What the exercise asks =
All pictures are to be excluded when the data below is output verbatim.

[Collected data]
════

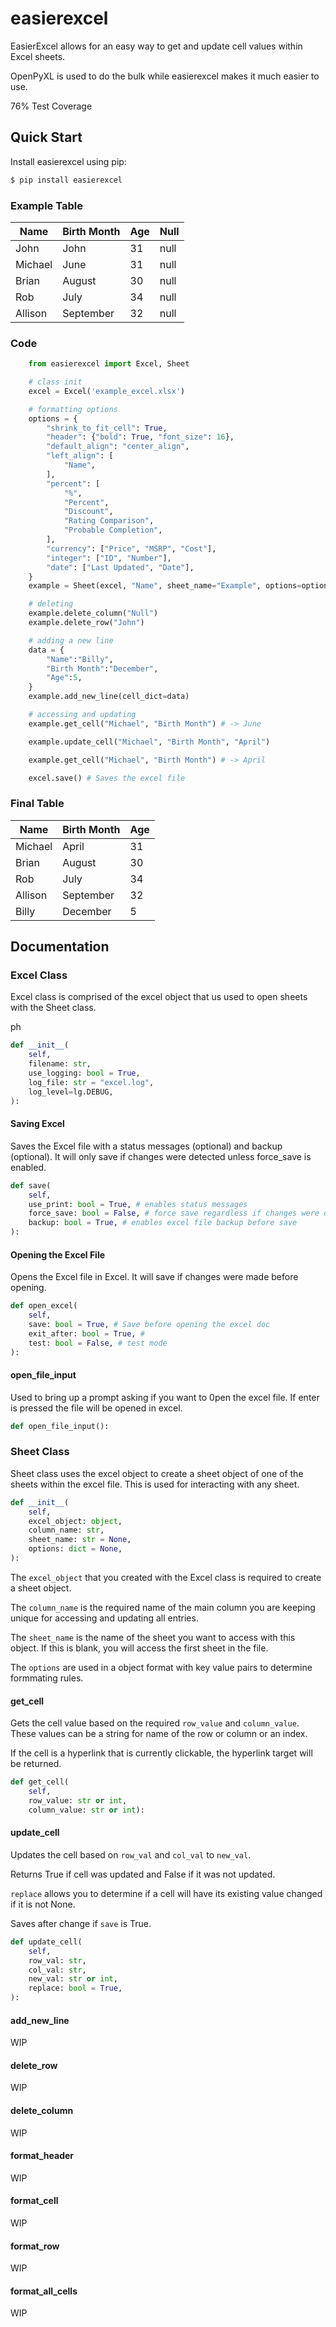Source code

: # easierexcel

EasierExcel allows for an easy way to get and update cell values within Excel sheets.

OpenPyXL is used to do the bulk while easierexcel makes it much easier to use.

76% Test Coverage

## Quick Start

Install easierexcel using pip:

```bash
$ pip install easierexcel
```

### Example Table

| Name    | Birth Month | Age | Null |
| ------- | ----------- | --- | ---- |
| John    | John        | 31  | null |
| Michael | June        | 31  | null |
| Brian   | August      | 30  | null |
| Rob     | July        | 34  | null |
| Allison | September   | 32  | null |

### Code

```python
    from easierexcel import Excel, Sheet

    # class init
    excel = Excel('example_excel.xlsx')

    # formatting options
    options = {
        "shrink_to_fit_cell": True,
        "header": {"bold": True, "font_size": 16},
        "default_align": "center_align",
        "left_align": [
            "Name",
        ],
        "percent": [
            "%",
            "Percent",
            "Discount",
            "Rating Comparison",
            "Probable Completion",
        ],
        "currency": ["Price", "MSRP", "Cost"],
        "integer": ["ID", "Number"],
        "date": ["Last Updated", "Date"],
    }
    example = Sheet(excel, "Name", sheet_name="Example", options=options)

    # deleting
    example.delete_column("Null")
    example.delete_row("John")

    # adding a new line
    data = {
        "Name":"Billy",
        "Birth Month":"December",
        "Age":5,
    }
    example.add_new_line(cell_dict=data)

    # accessing and updating
    example.get_cell("Michael", "Birth Month") # -> June

    example.update_cell("Michael", "Birth Month", "April")

    example.get_cell("Michael", "Birth Month") # -> April

    excel.save() # Saves the excel file
```

### Final Table

| Name    | Birth Month | Age |
| ------- | ----------- | --- |
| Michael | April       | 31  |
| Brian   | August      | 30  |
| Rob     | July        | 34  |
| Allison | September   | 32  |
| Billy   | December    | 5   |

## Documentation

### Excel Class

Excel class is comprised of the excel object that us used to open sheets with the Sheet class.

ph

```python
def __init__(
    self,
    filename: str,
    use_logging: bool = True,
    log_file: str = "excel.log",
    log_level=lg.DEBUG,
):
```

#### Saving Excel

Saves the Excel file with a status messages (optional) and backup (optional).
It will only save if changes were detected unless force_save is enabled.

```python
def save(
    self,
    use_print: bool = True, # enables status messages
    force_save: bool = False, # force save regardless if changes were detected
    backup: bool = True, # enables excel file backup before save
):
```

#### Opening the Excel File

Opens the Excel file in Excel. It will save if changes were made before opening.

```python
def open_excel(
    self,
    save: bool = True, # Save before opening the excel doc
    exit_after: bool = True, #
    test: bool = False, # test mode
):
```

#### open_file_input

Used to bring up a prompt asking if you want to 0pen the excel file. If enter is pressed the file will be opened in excel.

```python
def open_file_input():
```

### Sheet Class

Sheet class uses the excel object to create a sheet object of one of the sheets within the excel file. This is used for interacting with any sheet.

```python
def __init__(
    self,
    excel_object: object,
    column_name: str,
    sheet_name: str = None,
    options: dict = None,
):
```

The `excel_object` that you created with the Excel class is required to create a sheet object.

The `column_name` is the required name of the main column you are keeping unique for accessing and updating all entries.

The `sheet_name` is the name of the sheet you want to access with this object. If this is blank, you will access the first sheet in the file.

The `options` are used in a object format with key value pairs to determine formmating rules.

#### get_cell

Gets the cell value based on the required `row_value` and `column_value`.
These values can be a string for name of the row or column or an index.

If the cell is a hyperlink that is currently clickable, the hyperlink target will be returned.

```python
def get_cell(
    self,
    row_value: str or int,
    column_value: str or int):
```

#### update_cell

Updates the cell based on `row_val` and `col_val` to `new_val`.

Returns True if cell was updated and False if it was not updated.

`replace` allows you to determine if a cell will have its
existing value changed if it is not None.

Saves after change if `save` is True.

```python
def update_cell(
    self,
    row_val: str,
    col_val: str,
    new_val: str or int,
    replace: bool = True,
):
```

#### add_new_line

WIP

#### delete_row

WIP

#### delete_column

WIP

#### format_header

WIP

#### format_cell

WIP

#### format_row

WIP

#### format_all_cells

WIP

════

Answer section =
Source code

: # easierexcel

EasierExcel allows for an easy way to get and update cell values within Excel sheets.

OpenPyXL is used to do the bulk while easierexcel makes it much easier to use.

76% Test Coverage

## Quick Start

Install easierexcel using pip:

```bash
$ pip install easierexcel
```

### Example Table

| Name    | Birth Month | Age | Null |
| ------- | ----------- | --- | ---- |
| John    | John        | 31  | null |
| Michael | June        | 31  | null |
| Brian   | August      | 30  | null |
| Rob     | July        | 34  | null |
| Allison | September   | 32  | null |

### Code

```python
    from easierexcel import Excel, Sheet

    # class init
    excel = Excel('example_excel.xlsx')

    # formatting options
    options = {
        "shrink_to_fit_cell": True,
        "header": {"bold": True, "font_size": 16},
        "default_align": "center_align",
        "left_align": [
            "Name",
        ],
        "percent": [
            "%",
            "Percent",
            "Discount",
            "Rating Comparison",
            "Probable Completion",
        ],
        "currency": ["Price", "MSRP", "Cost"],
        "integer": ["ID", "Number"],
        "date": ["Last Updated", "Date"],
    }
    example = Sheet(excel, "Name", sheet_name="Example", options=options)

    # deleting
    example.delete_column("Null")
    example.delete_row("John")

    # adding a new line
    data = {
        "Name":"Billy",
        "Birth Month":"December",
        "Age":5,
    }
    example.add_new_line(cell_dict=data)

    # accessing and updating
    example.get_cell("Michael", "Birth Month") # -> June

    example.update_cell("Michael", "Birth Month", "April")

    example.get_cell("Michael", "Birth Month") # -> April

    excel.save() # Saves the excel file
```

### Final Table

| Name    | Birth Month | Age |
| ------- | ----------- | --- |
| Michael | April       | 31  |
| Brian   | August      | 30  |
| Rob     | July        | 34  |
| Allison | September   | 32  |
| Billy   | December    | 5   |

## Documentation

### Excel Class

Excel class is comprised of the excel object that us used to open sheets with the Sheet class.

ph

```python
def __init__(
    self,
    filename: str,
    use_logging: bool = True,
    log_file: str = "excel.log",
    log_level=lg.DEBUG,
):
```

#### Saving Excel

Saves the Excel file with a status messages (optional) and backup (optional).
It will only save if changes were detected unless force_save is enabled.

```python
def save(
    self,
    use_print: bool = True, # enables status messages
    force_save: bool = False, # force save regardless if changes were detected
    backup: bool = True, # enables excel file backup before save
):
```

#### Opening the Excel File

Opens the Excel file in Excel. It will save if changes were made before opening.

```python
def open_excel(
    self,
    save: bool = True, # Save before opening the excel doc
    exit_after: bool = True, #
    test: bool = False, # test mode
):
```

#### open_file_input

Used to bring up a prompt asking if you want to 0pen the excel file. If enter is pressed the file will be opened in excel.

```python
def open_file_input():
```

### Sheet Class

Sheet class uses the excel object to create a sheet object of one of the sheets within the excel file. This is used for interacting with any sheet.

```python
def __init__(
    self,
    excel_object: object,
    column_name: str,
    sheet_name: str = None,
    options: dict = None,
):
```

The `excel_object` that you created with the Excel class is required to create a sheet object.

The `column_name` is the required name of the main column you are keeping unique for accessing and updating all entries.

The `sheet_name` is the name of the sheet you want to access with this object. If this is blank, you will access the first sheet in the file.

The `options` are used in a object format with key value pairs to determine formmating rules.

#### get_cell

Gets the cell value based on the required `row_value` and `column_value`.
These values can be a string for name of the row or column or an index.

If the cell is a hyperlink that is currently clickable, the hyperlink target will be returned.

```python
def get_cell(
    self,
    row_value: str or int,
    column_value: str or int):
```

#### update_cell

Updates the cell based on `row_val` and `col_val` to `new_val`.

Returns True if cell was updated and False if it was not updated.

`replace` allows you to determine if a cell will have its
existing value changed if it is not None.

Saves after change if `save` is True.

```python
def update_cell(
    self,
    row_val: str,
    col_val: str,
    new_val: str or int,
    replace: bool = True,
):
```

#### add_new_line

WIP

#### delete_row

WIP

#### delete_column

WIP

#### format_header

WIP

#### format_cell

WIP

#### format_row

WIP

#### format_all_cells

WIP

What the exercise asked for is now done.